Perhaps most critically, the Bill could have the effect of placing unintended prohibitions on political advertising in a number of ways, including by potentially banning the advertising of TDs' clinics both online and offline if the paper is published in electronic form.
Identifying the owner of an account on Social Media is not an easy or straightforward task, and in many cases both the platform and the individual will be outside the State, and beyond the reach of this Bill. In addition, the majority of online advertising is programmatic and placed by third party online advertising sales houses rather than the online platforms themselves.
At the very heart of this discussion are a set of principles that are utterly central to how we deal both with the media, and with emerging challenges associated with the internet.
As Minister, I have repeatedly stated that Ireland will continuously promote an open, global, free, peaceful and secure cyberspace. A cyberspace where fundamental rights and freedoms, in particular the right to freedom of expression, access to information, data protection, and privacy and security, as well as the core EU values and principles, are fully applied and respected both within the EU and globally. Once we start to tamper with online free speech, or try to police who does or does not have the right to use social media, we run the risk of becoming more like those who would abuse the system in the first place.
Colleagues, Deputy Lawless has identified a very serious issue, but I am concerned that this piece of draft legislation will, in many ways create more problems than it solves.
I would respectfully suggest that the best way of dealing with this would be to draw together a group of experts to examine these issues, including us as professional politicians, electoral law specialists and people from the relevant Government Departments. I believe that the best people to structure this group is the Committee on Procedure and Privileges headed by the Ceann Comhairle.

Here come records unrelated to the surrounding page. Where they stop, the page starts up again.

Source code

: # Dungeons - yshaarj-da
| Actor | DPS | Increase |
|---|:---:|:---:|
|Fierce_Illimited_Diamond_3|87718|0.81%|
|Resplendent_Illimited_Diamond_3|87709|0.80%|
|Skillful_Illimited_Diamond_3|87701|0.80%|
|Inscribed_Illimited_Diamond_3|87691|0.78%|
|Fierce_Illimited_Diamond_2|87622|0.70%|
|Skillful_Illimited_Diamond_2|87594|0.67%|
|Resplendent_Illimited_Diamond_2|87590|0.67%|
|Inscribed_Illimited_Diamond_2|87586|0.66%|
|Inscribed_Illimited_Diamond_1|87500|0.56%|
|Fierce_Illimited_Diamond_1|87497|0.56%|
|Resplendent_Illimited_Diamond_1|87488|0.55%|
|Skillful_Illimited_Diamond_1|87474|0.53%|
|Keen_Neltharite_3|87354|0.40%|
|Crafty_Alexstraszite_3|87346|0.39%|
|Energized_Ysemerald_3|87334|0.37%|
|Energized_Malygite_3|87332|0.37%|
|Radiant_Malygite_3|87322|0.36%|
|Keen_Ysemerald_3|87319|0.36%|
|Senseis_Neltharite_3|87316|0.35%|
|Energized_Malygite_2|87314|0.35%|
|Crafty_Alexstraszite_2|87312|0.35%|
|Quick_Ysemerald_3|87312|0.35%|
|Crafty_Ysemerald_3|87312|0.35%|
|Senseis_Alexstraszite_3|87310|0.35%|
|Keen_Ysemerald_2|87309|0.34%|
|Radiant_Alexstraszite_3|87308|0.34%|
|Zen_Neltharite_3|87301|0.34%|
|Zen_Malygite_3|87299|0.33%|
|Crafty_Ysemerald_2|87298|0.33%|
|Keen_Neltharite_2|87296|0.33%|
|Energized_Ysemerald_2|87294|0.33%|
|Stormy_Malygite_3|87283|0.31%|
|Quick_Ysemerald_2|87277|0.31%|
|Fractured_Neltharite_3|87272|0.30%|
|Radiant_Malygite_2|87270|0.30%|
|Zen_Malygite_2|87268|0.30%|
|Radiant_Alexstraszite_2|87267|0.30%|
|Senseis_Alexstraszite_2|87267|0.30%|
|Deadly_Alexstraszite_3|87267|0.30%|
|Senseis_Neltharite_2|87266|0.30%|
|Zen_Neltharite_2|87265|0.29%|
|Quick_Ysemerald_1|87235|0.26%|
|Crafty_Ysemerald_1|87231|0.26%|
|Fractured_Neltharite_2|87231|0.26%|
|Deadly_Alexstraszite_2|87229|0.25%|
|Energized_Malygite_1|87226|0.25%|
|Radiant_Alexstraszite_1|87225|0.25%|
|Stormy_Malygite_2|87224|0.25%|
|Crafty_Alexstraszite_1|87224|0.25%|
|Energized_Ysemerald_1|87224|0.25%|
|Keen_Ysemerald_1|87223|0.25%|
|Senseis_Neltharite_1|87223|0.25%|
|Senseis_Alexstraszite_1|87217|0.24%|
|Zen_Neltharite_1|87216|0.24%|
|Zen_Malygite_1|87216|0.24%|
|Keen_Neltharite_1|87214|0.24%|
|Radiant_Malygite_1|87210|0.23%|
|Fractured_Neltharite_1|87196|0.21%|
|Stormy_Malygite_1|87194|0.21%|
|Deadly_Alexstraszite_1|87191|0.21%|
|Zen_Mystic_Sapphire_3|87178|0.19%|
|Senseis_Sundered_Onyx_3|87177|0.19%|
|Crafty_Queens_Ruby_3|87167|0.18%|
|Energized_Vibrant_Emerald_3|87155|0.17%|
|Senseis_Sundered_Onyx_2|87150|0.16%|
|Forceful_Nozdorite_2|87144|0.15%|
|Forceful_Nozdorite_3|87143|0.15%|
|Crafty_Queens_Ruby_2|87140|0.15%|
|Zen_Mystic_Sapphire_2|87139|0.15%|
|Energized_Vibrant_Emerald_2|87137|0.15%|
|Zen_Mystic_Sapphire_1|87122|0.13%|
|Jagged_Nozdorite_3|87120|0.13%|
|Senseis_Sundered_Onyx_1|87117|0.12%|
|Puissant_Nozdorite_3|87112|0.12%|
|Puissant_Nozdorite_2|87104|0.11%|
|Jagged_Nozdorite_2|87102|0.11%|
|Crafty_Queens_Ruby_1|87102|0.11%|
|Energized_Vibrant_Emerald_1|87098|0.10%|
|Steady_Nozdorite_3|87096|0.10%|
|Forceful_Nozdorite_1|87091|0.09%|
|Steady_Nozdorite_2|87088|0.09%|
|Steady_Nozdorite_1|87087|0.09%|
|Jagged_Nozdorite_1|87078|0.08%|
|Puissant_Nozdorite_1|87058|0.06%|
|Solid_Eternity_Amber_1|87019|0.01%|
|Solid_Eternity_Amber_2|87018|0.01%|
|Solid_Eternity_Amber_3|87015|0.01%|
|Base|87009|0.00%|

I would also suggest that this should only happen once the key investigations into recent events are complete, including the US House and Senate Intelligence Committee investigations.
Also, I think it's critical to note also that we are far from defenceless against any future attempt to manipulate democracy here.
Leaving aside the rules in place around political funding from abroad, ensuring that we have properly funded and independent public service broadcaster is a critical backstop to democracy, as is our system to ensure media plurality in media mergers.
Ensuring that our education system continues to teach media literacy – which is the case even in the CSPE curriculum at Junior Cert - is also key. And on the specific question of social media, I am assured that the social media companies are paying increased attention to multiple and fake profiles on sites, and are taking them down on a daily basis.
There are new and evolving challenges in terms of the abuse of targeted online media though, and I agree entirely that the State may need to take future action in this area.
However, in my view it is entirely premature to do so when we don't even know precisely what occurred in other jurisdictions, and when the EU as a whole is considering how best to engage with these types of emerging threats.
After all, a free and open media is critical to the functioning of democracy, and we must take great pains to ensure that we do not compromise on these principles, in search of simplistic solutions to complex problems.